Inicialmente, quanto ao lugar dos deuses, há uma interessante passagem no início do Livro 3, quando, após Lucrécio louvar, uma vez mais, os esforços de seu mestre, Epicuro, para demonstrar que os deuses não têm participação na criação nem no funcionamento de nosso mundo, ele descreve em breves notações o lugar dos deuses:

Vai-se o véu, divindade dos divos ― e as mansas moradas,
que nem os ventos agitam, nem as nuvens com chuvas copiosas
regam, nem a cândida neve cadente adensada de aguda 20
geada macula, e que um éter sem nuvens continuamente
cobre e compraz largamente de lume difuso munido ―;
tudo a natura oferece a eles também, e nem de longe
algo lhes turva do ânimo a paz, nunca, em hora alguma:
pelo contrário, jamais lhes advêm os Aquerúsios templos. 25 (III,18-25)

Os deuses vivem imperturbáveis, em moradas tranquilas, sem percalços, conforme Lucrécio anunciara desde o Livro 1. A novidade agora é que a natureza oferece tudo a eles, aparentemente sem lhes tirar nada em troca.
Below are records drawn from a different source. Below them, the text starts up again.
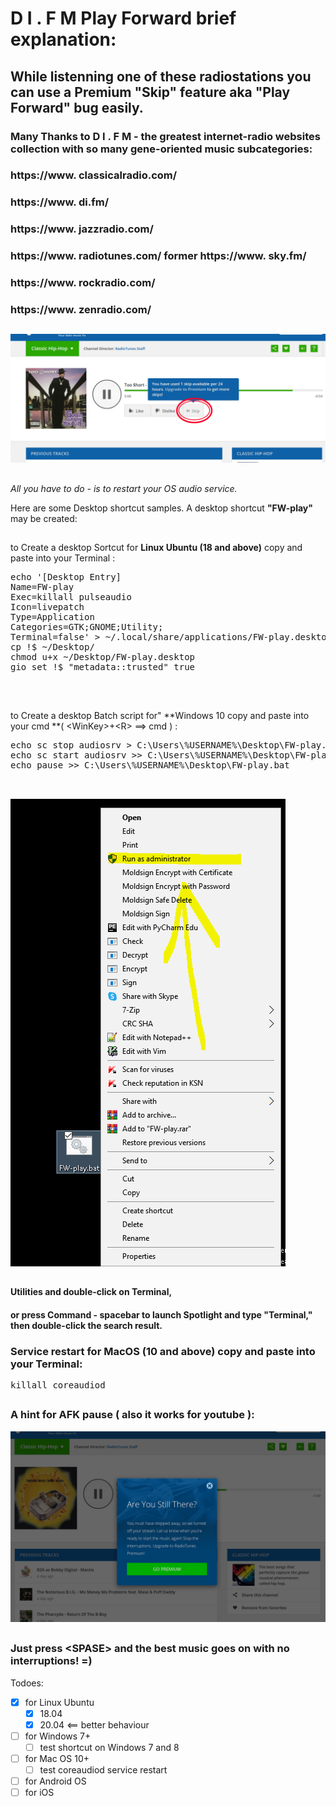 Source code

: #  D I . F M  Play Forward brief explanation:
## While listenning one of these radiostations you can use a Premium "Skip" feature aka "Play Forward" bug easily.

### Many Thanks to  D I . F M - the greatest internet-radio websites collection with so many gene-oriented music subcategories:

### https://www. classicalradio.com/
### https://www. di.fm/
### https://www. jazzradio.com/
### https://www. radiotunes.com/ former https://www. sky.fm/
### https://www. rockradio.com/
### https://www. zenradio.com/

## #

<img src='https://raw.githubusercontent.com/BigBoatCap/DIFM-switch/master/Selection_042.png' /> 

## #

_All you have to do - is to restart your OS audio service._

 Here are some Desktop shortcut samples. A desktop shortcut **"FW-play"** may be created:

## #

to Create a desktop Sortcut for **Linux Ubuntu (18 and above)** copy and paste into your Terminal :
<pre>echo '[Desktop Entry]
Name=FW-play
Exec=killall pulseaudio
Icon=livepatch
Type=Application
Categories=GTK;GNOME;Utility;
Terminal=false' > ~/.local/share/applications/FW-play.desktop
cp !$ ~/Desktop/
chmod u+x ~/Desktop/FW-play.desktop
gio set !$ "metadata::trusted" true


</pre>
## #
to Create a desktop Batch script for" **Windows 10 copy and paste into your cmd **( \<WinKey\>+\<R\> ==\> cmd ) :
<pre>echo sc stop audiosrv > C:\Users\%USERNAME%\Desktop\FW-play.bat
echo sc start audiosrv >> C:\Users\%USERNAME%\Desktop\FW-play.bat
echo pause >> C:\Users\%USERNAME%\Desktop\FW-play.bat

</pre>

## #

<img src='https://raw.githubusercontent.com/BigBoatCap/DIFM-switch/master/Selection_043.png' /> 

## #

#### Utilities and double-click on Terminal, 
#### or press Command - spacebar to launch Spotlight and type "Terminal," then double-click the search result.

### Service restart for MacOS (10 and above) copy and paste into your Terminal:
<pre>
killall coreaudiod
</pre>
## #

### A hint for AFK pause ( also it works for youtube ):

<img src='https://raw.githubusercontent.com/BigBoatCap/DIFM-switch/master/Selection_044.png' /> 

## #

### Just press \<SPASE\> and the best music goes on with no interruptions! =)

Todoes:
- [x] for Linux Ubuntu
  - [x] 18.04
  - [x] 20.04 <== better behaviour
- [ ] for Windows 7+
  - [ ] test shortcut on Windows 7 and 8
- [ ] for Mac OS 10+
  - [ ] test coreaudiod service restart
- [ ] for Android OS
- [ ] for iOS
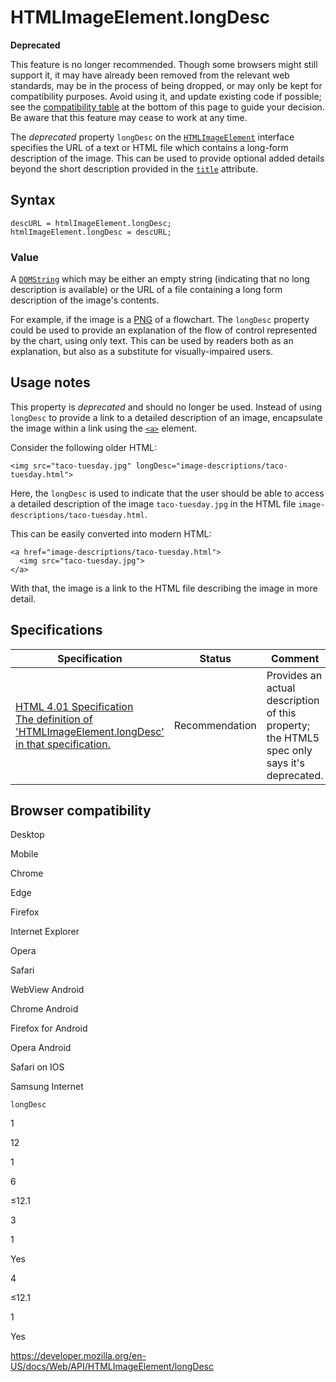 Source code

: HTMLImageElement.longDesc
=========================

**Deprecated**

This feature is no longer recommended. Though some browsers might still support it, it may have already been removed from the relevant web standards, may be in the process of being dropped, or may only be kept for compatibility purposes. Avoid using it, and update existing code if possible; see the [compatibility table](#browser_compatibility) at the bottom of this page to guide your decision. Be aware that this feature may cease to work at any time.

The *deprecated* property `longDesc` on the [`HTMLImageElement`](../htmlimageelement) interface specifies the URL of a text or HTML file which contains a long-form description of the image. This can be used to provide optional added details beyond the short description provided in the [`title`](https://developer.mozilla.org/en-US/docs/Web/HTML/Global_attributes#attr-title) attribute.

Syntax
------

    descURL = htmlImageElement.longDesc;
    htmlImageElement.longDesc = descURL;

### Value

A [`DOMString`](../domstring) which may be either an empty string (indicating that no long description is available) or the URL of a file containing a long form description of the image's contents.

For example, if the image is a [PNG](https://developer.mozilla.org/en-US/docs/Web/Media/Formats/Image_types#png) of a flowchart. The `longDesc` property could be used to provide an explanation of the flow of control represented by the chart, using only text. This can be used by readers both as an explanation, but also as a substitute for visually-impaired users.

Usage notes
-----------

This property is *deprecated* and should no longer be used. Instead of using `longDesc` to provide a link to a detailed description of an image, encapsulate the image within a link using the [`<a>`](https://developer.mozilla.org/en-US/docs/Web/HTML/Element/a) element.

Consider the following older HTML:

    <img src="taco-tuesday.jpg" longDesc="image-descriptions/taco-tuesday.html">

Here, the `longDesc` is used to indicate that the user should be able to access a detailed description of the image `taco-tuesday.jpg` in the HTML file `image-descriptions/taco-tuesday.html`.

This can be easily converted into modern HTML:

    <a href="image-descriptions/taco-tuesday.html">
      <img src="taco-tuesday.jpg">
    </a>

With that, the image is a link to the HTML file describing the image in more detail.

Specifications
--------------

<table><thead><tr class="header"><th>Specification</th><th>Status</th><th>Comment</th></tr></thead><tbody><tr class="odd"><td><a href="https://www.w3.org/TR/html401/struct/objects.html#adef-longdesc-IMG">HTML 4.01 Specification<br />
<span class="small">The definition of 'HTMLImageElement.longDesc' in that specification.</span></a></td><td><span class="spec-rec">Recommendation</span></td><td>Provides an actual description of this property; the HTML5 spec only says it's deprecated.</td></tr></tbody></table>

Browser compatibility
---------------------

Desktop

Mobile

Chrome

Edge

Firefox

Internet Explorer

Opera

Safari

WebView Android

Chrome Android

Firefox for Android

Opera Android

Safari on IOS

Samsung Internet

`longDesc`

1

12

1

6

≤12.1

3

1

Yes

4

≤12.1

1

Yes

<a href="https://developer.mozilla.org/en-US/docs/Web/API/HTMLImageElement/longDesc" class="_attribution-link">https://developer.mozilla.org/en-US/docs/Web/API/HTMLImageElement/longDesc</a>
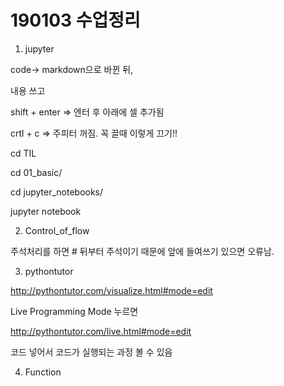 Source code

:# 190103 수업정리

1. jupyter

code-> markdown으로 바뀐 뒤,

내용 쓰고

shift + enter => 엔터 후 아래에 셀 추가됨

crtl + c => 주피터 꺼짐. 꼭 끌때 이렇게 끄기!!



cd TIL

cd 01_basic/

cd jupyter_notebooks/

jupyter notebook



2. Control_of_flow

주석처리를 하면 # 뒤부터 주석이기 때문에 앞에 들여쓰기 있으면 오류남.



3. pythontutor

http://pythontutor.com/visualize.html#mode=edit

Live Programming Mode 누르면

http://pythontutor.com/live.html#mode=edit

코드 넣어서 코드가 실행되는 과정 볼 수 있음



4. Function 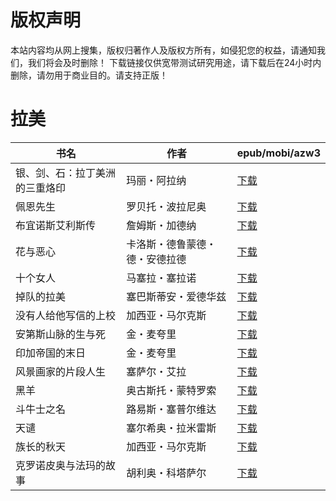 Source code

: # 版权声明

本站内容均从网上搜集，版权归著作人及版权方所有，如侵犯您的权益，请通知我们，我们将会及时删除！ 下载链接仅供宽带测试研究用途，请下载后在24小时内删除，请勿用于商业目的。请支持正版！

# 拉美

| 书名 | 作者 | epub/mobi/azw3 |
| --- | --- | --- |
| 银、剑、石：拉丁美洲的三重烙印 | 玛丽・阿拉纳 | [下载](https://url89.ctfile.com/f/31084289-1357003672-fa8a61?p=8866) |
| 佩恩先生 | 罗贝托・波拉尼奥 | [下载](https://url89.ctfile.com/f/31084289-1356985156-46b0f6?p=8866) |
| 布宜诺斯艾利斯传 | 詹姆斯・加德纳 | [下载](https://url89.ctfile.com/f/31084289-1357051075-377d9d?p=8866) |
| 花与恶心 | 卡洛斯・德鲁蒙德・德・安德拉德 | [下载](https://url89.ctfile.com/f/31084289-1357043881-7197ca?p=8866) |
| 十个女人 | 马塞拉・塞拉诺 | [下载](https://url89.ctfile.com/f/31084289-1357037614-efe484?p=8866) |
| 掉队的拉美 | 塞巴斯蒂安・爱德华兹 | [下载](https://url89.ctfile.com/f/31084289-1357035082-3c2a50?p=8866) |
| 没有人给他写信的上校 | 加西亚・马尔克斯 | [下载](https://url89.ctfile.com/f/31084289-1357034659-dfacc3?p=8866) |
| 安第斯山脉的生与死 | 金・麦夸里 | [下载](https://url89.ctfile.com/f/31084289-1357032457-1c064e?p=8866) |
| 印加帝国的末日 | 金・麦夸里 | [下载](https://url89.ctfile.com/f/31084289-1357032436-e2b271?p=8866) |
| 风景画家的片段人生 | 塞萨尔・艾拉 | [下载](https://url89.ctfile.com/f/31084289-1357032295-900cb5?p=8866) |
| 黑羊 | 奥古斯托・蒙特罗索 | [下载](https://url89.ctfile.com/f/31084289-1357028038-89760c?p=8866) |
| 斗牛士之名 | 路易斯・塞普尔维达 | [下载](https://url89.ctfile.com/f/31084289-1357027405-82e241?p=8866) |
| 天谴 | 塞尔希奥・拉米雷斯 | [下载](https://url89.ctfile.com/f/31084289-1357024861-a5cc92?p=8866) |
| 族长的秋天 | 加西亚・马尔克斯 | [下载](https://url89.ctfile.com/f/31084289-1357022356-073aeb?p=8866) |
| 克罗诺皮奥与法玛的故事 | 胡利奥・科塔萨尔 | [下载](https://url89.ctfile.com/f/31084289-1357017775-747156?p=8866) |
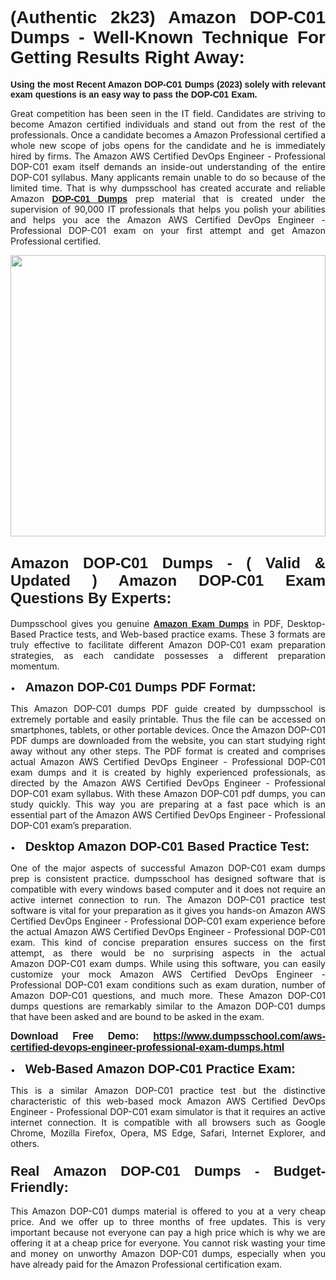 <h1 style="text-align: justify;"><span style="font-family:Verdana,Geneva,sans-serif;"><strong>(Authentic 2k23) Amazon DOP-C01 Dumps - Well-Known Technique For Getting Results Right Away:</strong></span></h1>

<p style="text-align: justify;"><span style="font-family:Verdana,Geneva,sans-serif;"><strong>Using the most Recent Amazon DOP-C01 Dumps (2023) solely with relevant exam questions is an easy way to pass the DOP-C01 Exam.</strong></span></p>

<p style="text-align: justify;">Great competition has been seen in the IT field. Candidates are striving to become Amazon certified individuals and stand out from the rest of the professionals. Once a candidate becomes a Amazon Professional certified a whole new scope of jobs opens for the candidate and he is immediately hired by firms. The Amazon AWS Certified DevOps Engineer - Professional DOP-C01 exam itself demands an inside-out understanding of the entire DOP-C01 syllabus. Many applicants remain unable to do so because of the limited time. That is why dumpsschool has created accurate and reliable Amazon <a href="https://www.dumpsschool.com/aws-certified-devops-engineer-professional-exam-dumps.html"><span style="font-family:Verdana,Geneva,sans-serif;"><strong>DOP-C01 Dumps</strong></span></a> prep material that is created under the supervision of 90,000 IT professionals that helps you polish your abilities and helps you ace the Amazon AWS Certified DevOps Engineer - Professional DOP-C01 exam on your first attempt and get Amazon Professional certified.</p>

<p style="text-align: justify;"><a href="https://www.dumpsschool.com/aws-certified-devops-engineer-professional-exam-dumps.html"><img alt="" src="https://lh3.googleusercontent.com/pw/AL9nZEXTnx-h3VAwmQ42NpyJBmUK-fANKF8vsH2hymHVf8ycIwJ47iI4Qn_pkCv8nx_DV5UvAc8WAssduHJKtvkHIPf8d8IQFAZC6offZ_lfhXQ5UUBSi1Ff8m31hLznjs03QyiSesC6U3Rcr4jLl4JRY5US=w904-h513-no" style="width: 100%; height: 450px;" /></a></p>

<h2 style="text-align: justify;"><span style="font-family:Verdana,Geneva,sans-serif;"><strong><span style="font-size:24px;">Amazon DOP-C01 Dumps - ( Valid & Updated ) Amazon DOP-C01 Exam Questions By Experts:</span></strong></span></h2>

<p style="text-align: justify;">Dumpsschool gives you genuine <a href="https://www.dumpsschool.com/amazon-braindumps.html"><span style="font-family:Verdana,Geneva,sans-serif;"><strong>Amazon Exam Dumps</strong></span></a> in PDF, Desktop-Based Practice tests, and Web-based practice exams. These 3 formats are truly effective to facilitate different Amazon DOP-C01 exam preparation strategies, as each candidate possesses a different preparation momentum. </p>

<p style="text-align: justify;">•    <span style="font-size:20px;"><span style="font-family:Verdana,Geneva,sans-serif;"><strong>Amazon DOP-C01 Dumps PDF Format:</strong></span></span></p>

<p style="text-align: justify;">This Amazon DOP-C01 dumps PDF guide created by dumpsschool is extremely portable and easily printable. Thus the file can be accessed on smartphones, tablets, or other portable devices. Once the Amazon DOP-C01 PDF dumps are downloaded from the website, you can start studying right away without any other steps. The PDF format is created and comprises actual Amazon AWS Certified DevOps Engineer - Professional DOP-C01 exam dumps and it is created by highly experienced professionals, as directed by the Amazon AWS Certified DevOps Engineer - Professional DOP-C01 exam syllabus. With these Amazon DOP-C01 pdf dumps, you can study quickly. This way you are preparing at a fast pace which is an essential part of the Amazon AWS Certified DevOps Engineer - Professional DOP-C01 exam’s preparation. </p>

<p style="text-align: justify;">•    <span style="font-family:Verdana,Geneva,sans-serif;"><strong><span style="font-size:20px;">Desktop Amazon DOP-C01 Based Practice Test:</span></strong></span></p>

<p style="text-align: justify;">One of the major aspects of successful Amazon DOP-C01 exam dumps prep is consistent practice. dumpsschool has designed software that is compatible with every windows based computer and it does not require an active internet connection to run. The Amazon DOP-C01 practice test software is vital for your preparation as it gives you hands-on Amazon AWS Certified DevOps Engineer - Professional DOP-C01 exam experience before the actual Amazon AWS Certified DevOps Engineer - Professional DOP-C01 exam. This kind of concise preparation ensures success on the first attempt, as there would be no surprising aspects in the actual Amazon DOP-C01 exam dumps. While using this software, you can easily customize your mock Amazon AWS Certified DevOps Engineer - Professional DOP-C01 exam conditions such as exam duration, number of Amazon DOP-C01 questions, and much more. These Amazon DOP-C01 dumps questions are remarkably similar to the Amazon DOP-C01 dumps that have been asked and are bound to be asked in the exam.</p>

<p style="text-align: justify;"><strong><span style="font-size:16px;"><span style="font-family:Verdana,Geneva,sans-serif;">Download Free Demo: </span></span><span style="font-family:Verdana,Geneva,sans-serif;"><span style="font-size:16px;"><a href="https://www.dumpsschool.com/aws-certified-devops-engineer-professional-exam-dumps.html">https://www.dumpsschool.com/aws-certified-devops-engineer-professional-exam-dumps.html</a></span></span></strong></p>

<p style="text-align: justify;">•    <strong><span style="font-size:20px;"><span style="font-family:Verdana,Geneva,sans-serif;">Web-Based Amazon DOP-C01 Practice Exam:</span></span></strong></p>

<p style="text-align: justify;">This is a similar Amazon DOP-C01 practice test but the distinctive characteristic of this web-based mock Amazon AWS Certified DevOps Engineer - Professional DOP-C01 exam simulator is that it requires an active internet connection. It is compatible with all browsers such as Google Chrome, Mozilla Firefox, Opera, MS Edge, Safari, Internet Explorer, and others.</p>

<h3 style="text-align: justify;"><strong><span style="font-size:22px;"><span style="font-family:Verdana,Geneva,sans-serif;">Real Amazon DOP-C01 Dumps - Budget-Friendly:</span></span></strong></h3>

<p style="text-align: justify;">This Amazon DOP-C01 dumps material is offered to you at a very cheap price. And we offer up to three months of free updates. This is very important because not everyone can pay a high price which is why we are offering it at a cheap price for everyone. You cannot risk wasting your time and money on unworthy Amazon DOP-C01 dumps, especially when you have already paid for the Amazon Professional certification exam.</p>
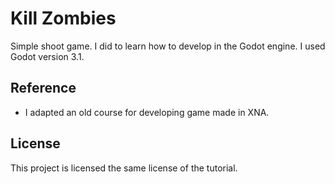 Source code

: # Kill Zombies

Simple shoot game. I did to learn how to develop in the Godot engine. I used Godot version 3.1.
 

## Reference

* I adapted an old course for developing game made in XNA.

## License

This project is licensed the same license of the tutorial.
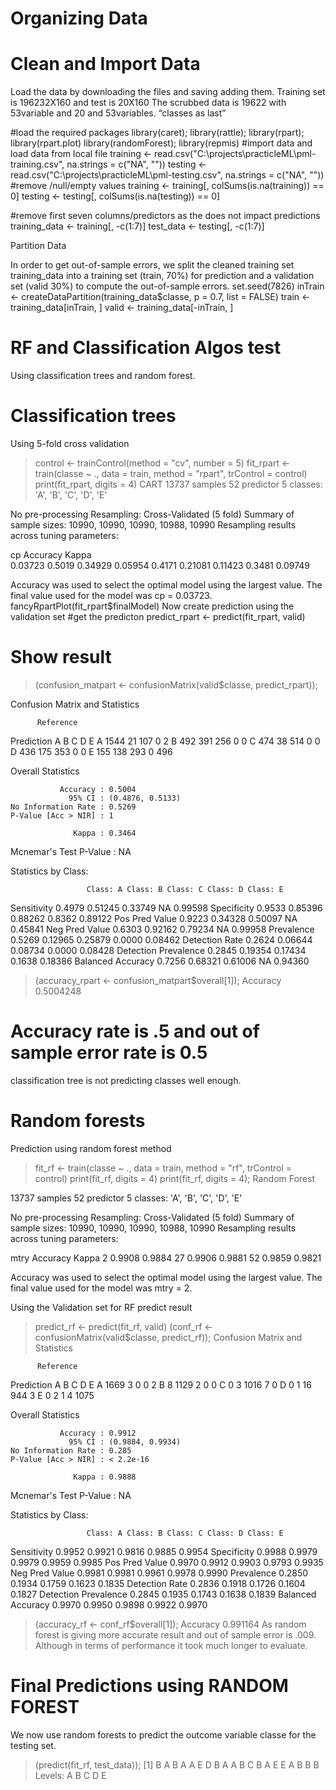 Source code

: 
# Organizing Data

# Clean and Import Data

Load the data by downloading the files and saving adding them. Training set is 196232X160 and test is 20X160
The scrubbed data is 19622 with 53variable  and 20 and 53variables. “classes as last”

#load the required packages
library(caret); library(rattle); library(rpart); library(rpart.plot)
library(randomForest); library(repmis)
#import data and load data from local file
training <- read.csv("C:\\projects\\practicleML\\pml-training.csv", na.strings = c("NA", ""))
testing <- read.csv("C:\\projects\\practicleML\\pml-testing.csv", na.strings = c("NA", ""))
#remove /null/empty values
training <- training[, colSums(is.na(training)) == 0]
testing <- testing[, colSums(is.na(testing)) == 0]

#remove first seven columns/predictors as the does not impact predictions
training_data <- training[, -c(1:7)]
test_data <- testing[, -c(1:7)]


Partition Data

In order to get out-of-sample errors, we split the cleaned training set training_data into a training set (train, 70%) for prediction and a validation set (valid 30%) to compute the out-of-sample errors.
set.seed(7826) 
inTrain <- createDataPartition(training_data$classe, p = 0.7, list = FALSE)
train <- training_data[inTrain, ]
valid <- training_data[-inTrain, ]

# RF and Classification Algos test
Using classification trees and random forest.
# Classification trees
Using 5-fold cross validation

>control <- trainControl(method = "cv", number = 5)
>fit_rpart <- train(classe ~ ., data = train, method = "rpart", 
                   trControl = control)
>print(fit_rpart, digits = 4)
CART 
13737 samples
   52 predictor
    5 classes: 'A', 'B', 'C', 'D', 'E' 

No pre-processing
Resampling: Cross-Validated (5 fold) 
Summary of sample sizes: 10990, 10990, 10990, 10988, 10990 
Resampling results across tuning parameters:

  cp       Accuracy  Kappa  
  0.03723  0.5019    0.34929
  0.05954  0.4171    0.21081
  0.11423  0.3481    0.09749

Accuracy was used to select the optimal model using  the largest value.
The final value used for the model was cp = 0.03723.
fancyRpartPlot(fit_rpart$finalModel)
Now create prediction using the validation set
#get the predicton
predict_rpart <- predict(fit_rpart, valid)

# Show result
> (confusion_matpart <- confusionMatrix(valid$classe, predict_rpart));

Confusion Matrix and Statistics

          Reference
Prediction    A    B    C    D    E
         A 1544   21  107    0    2
         B  492  391  256    0    0
         C  474   38  514    0    0
         D  436  175  353    0    0
         E  155  138  293    0  496

Overall Statistics
                                          
               Accuracy : 0.5004          
                 95% CI : (0.4876, 0.5133)
    No Information Rate : 0.5269          
    P-Value [Acc > NIR] : 1               
                                          
                  Kappa : 0.3464          
 Mcnemar's Test P-Value : NA              

Statistics by Class:

                     Class: A Class: B Class: C Class: D Class: E
Sensitivity            0.4979  0.51245  0.33749       NA  0.99598
Specificity            0.9533  0.85396  0.88262   0.8362  0.89122
Pos Pred Value         0.9223  0.34328  0.50097       NA  0.45841
Neg Pred Value         0.6303  0.92162  0.79234       NA  0.99958
Prevalence             0.5269  0.12965  0.25879   0.0000  0.08462
Detection Rate         0.2624  0.06644  0.08734   0.0000  0.08428
Detection Prevalence   0.2845  0.19354  0.17434   0.1638  0.18386
Balanced Accuracy      0.7256  0.68321  0.61006       NA  0.94360 



> (accuracy_rpart <- confusion_matpart$overall[1]);
 Accuracy 
0.5004248

# Accuracy rate is .5 and out of sample error rate is 0.5
classification tree is not predicting classes well enough.

# Random forests
Prediction using random forest method
>fit_rf <- train(classe ~ ., data = train, method = "rf", 
                   trControl = control)
print(fit_rf, digits = 4)
> print(fit_rf, digits = 4);
Random Forest 

13737 samples
   52 predictor
    5 classes: 'A', 'B', 'C', 'D', 'E' 

No pre-processing
Resampling: Cross-Validated (5 fold) 
Summary of sample sizes: 10990, 10990, 10990, 10988, 10990 
Resampling results across tuning parameters:

  mtry  Accuracy  Kappa 
   2    0.9908    0.9884
  27    0.9906    0.9881
  52    0.9859    0.9821

Accuracy was used to select the optimal model using  the largest value.
The final value used for the model was mtry = 2.


Using the Validation set for RF predict result
> predict_rf <- predict(fit_rf, valid)
> (conf_rf <- confusionMatrix(valid$classe, predict_rf));
Confusion Matrix and Statistics

          Reference
Prediction    A    B    C    D    E
         A 1669    3    0    0    2
         B    8 1129    2    0    0
         C    0    3 1016    7    0
         D    0    1   16  944    3
         E    0    2    1    4 1075

Overall Statistics
                                          
               Accuracy : 0.9912          
                 95% CI : (0.9884, 0.9934)
    No Information Rate : 0.285           
    P-Value [Acc > NIR] : < 2.2e-16       
                                          
                  Kappa : 0.9888          
 Mcnemar's Test P-Value : NA              

Statistics by Class:

                     Class: A Class: B Class: C Class: D Class: E
Sensitivity            0.9952   0.9921   0.9816   0.9885   0.9954
Specificity            0.9988   0.9979   0.9979   0.9959   0.9985
Pos Pred Value         0.9970   0.9912   0.9903   0.9793   0.9935
Neg Pred Value         0.9981   0.9981   0.9961   0.9978   0.9990
Prevalence             0.2850   0.1934   0.1759   0.1623   0.1835
Detection Rate         0.2836   0.1918   0.1726   0.1604   0.1827
Detection Prevalence   0.2845   0.1935   0.1743   0.1638   0.1839
Balanced Accuracy      0.9970   0.9950   0.9898   0.9922   0.9970

> (accuracy_rf <- conf_rf$overall[1]);
Accuracy 
0.991164
As random forest is giving more accurate result and out of sample error is .009. 
Although in terms of performance it took much longer to evaluate.

# Final Predictions using RANDOM FOREST

We now use random forests to predict the outcome variable classe for the testing set.
> (predict(fit_rf, test_data));
 [1] B A B A A E D B A A B C B A E E A B B B
Levels: A B C D E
Como seria isto possível? E como poderia a razão reflexiva depreendê-lo, uma vez que ela depende dos dados oferecidos pelos sentidos? Embora os deuses tenham uma natureza diversa da nossa, está claro que algo relacionado a eles nos afeta, fazendo com que a razão tenha condições de refletir sobre o seu modo particular de existência. Vejamos, portanto, a seguir como os deuses se afirmam como presença no mundo dos mortais.

A presença dos deuses na cultura romana é fato patente, e Lucrécio reconhece três significados deles para nós. Inicialmente, eles têm um significado simbólico, pelo qual os mitos relacionados aos deuses santificam os valores adotados e prezados pela sociedade. O Livro 2 contém uma longa passagem que descreve um cortejo em celebração da Mãe Terra, de curiosa modernidade, pois Lucrécio interpreta todos os seus elementos em função do significado que eles trazem para nós. A descrição do cortejo conclui explicando a presença das legiões armadas nele:

Por causa disso acompanham armadas facções a grã mãe, 640
que significam os preceitos da diva: que com armas de guerra
e com virtude desejem guardar sua pátria terra
e se preparem a servir de abrigo e decoro aos pais.
Bem que essas coisas se ofereçam habilmente expostas,
’stão todavia bem longe expulsas da vera razão. 645 (II,640-645)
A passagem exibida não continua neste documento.